Trotz der Ausweitung des traditionellen historiografischen Quellenkanons durch die Visual History-Forschung und somit einer Abgrenzung vom bildanalytisch-fokussierten Gegenstandsbereich der Kunstgeschichte fielen einige Aspekte bisher weitestgehend heraus – so auch die Planungsgeschichte. Obwohl Visualisierungen als „Kommunikationsbeschleuniger“[4] seit der Etablierung einer professionellen Stadtplanungs-Disziplin hohe Relevanz besaßen und sich parallel zum Aufstieg der Massenmedien Print und Fotografie zu Beginn des 20. Jahrhunderts verorteten, wurde die komplexe Rolle visueller Medien für die Stadtplanungsgeschichte bisher jedoch weitestgehend in geschichtswissenschaftlichen Betrachtungen ausgespart.
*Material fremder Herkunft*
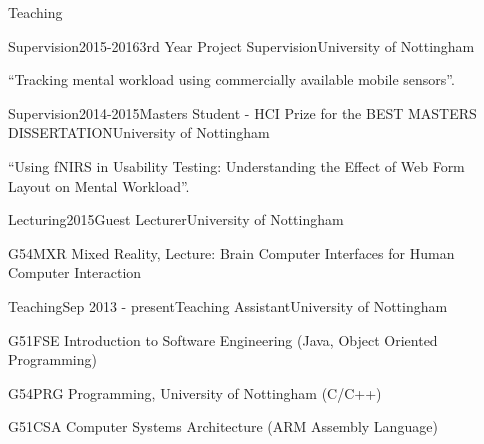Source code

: \documentclass{resume} %
\begin{document}
\begin{rSection}{Teaching}
    \begin{rSubsection}{Supervision}{2015-2016}{3rd Year Project Supervision}{University of Nottingham}
        \item  ``Tracking mental workload using commercially available mobile sensors''.
    \end{rSubsection}

    \begin{rSubsection}{Supervision}{2014-2015}{Masters Student - HCI Prize for the BEST MASTERS DISSERTATION}{University of Nottingham}
        \item  ``Using fNIRS in Usability Testing: Understanding the Effect of Web Form Layout on Mental Workload''.
    \end{rSubsection}

    \begin{rSubsection}{Lecturing}{2015}{Guest Lecturer}{University of Nottingham}
        \item G54MXR Mixed Reality, Lecture: Brain Computer Interfaces for Human Computer Interaction
    \end{rSubsection}

    \begin{rSubsection}{Teaching}{Sep 2013 - present}{Teaching Assistant}{University of Nottingham}
        \item G51FSE Introduction to Software Engineering (Java, Object Oriented Programming)
        \item G54PRG Programming, University of Nottingham (C/C++)
        \item G51CSA Computer Systems Architecture (ARM Assembly Language)
    \end{rSubsection}


\end{rSection}
\end{document}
Vizepräsident der Deutschen Bauakademie Edmund Collein am Modell der Bebauung der Stalinallee (1952). Quelle: Landesarchiv Berlin ©

Das seit April 2017 laufende Dissertationsprojekt untersucht den sich wandelnden Medieneinsatz und Stellenwert von Visualisierungen in lokalen Stadtplanungsdebatten der Berliner Öffentlichkeit im Laufe des 20. Jahrhunderts. In der sozial- und medienhistoriografischen Arbeit werden anhand ausgewählter Beispiele der Berliner Bebauungsgeschichte aus verschiedenen Zeitphasen (zwischen1910 und 1990) schlaglichtartig zeitgenössische Schnittpunkte zwischen Stadtplanung, Gesellschaft, Öffentlichkeit sowie Medientechnologie und -einsatz erforscht. Um die historischen Prozesse von Mediatisierung und Medienwandel einzuordnen, sollen die Erkenntnisse zu Nutzung und Stellenwert von visuellen Medien aus den Fallbeispielen in Form einer diachronen Vergleichsgeschichte systematisch kontextualisiert werden. Dabei wird zum einen die Frage berücksichtigt, inwieweit sich bestimmte Strategien im Einsatz von Visualisierungen erkennen lassen; zum anderen, ob mögliche Kontinuitätslinien bzw. Brüche der Mediatisierungs- und Visualisierungsprozesse im Verlauf des 20. Jahrhunderts für Berlin herausgestellt werden können.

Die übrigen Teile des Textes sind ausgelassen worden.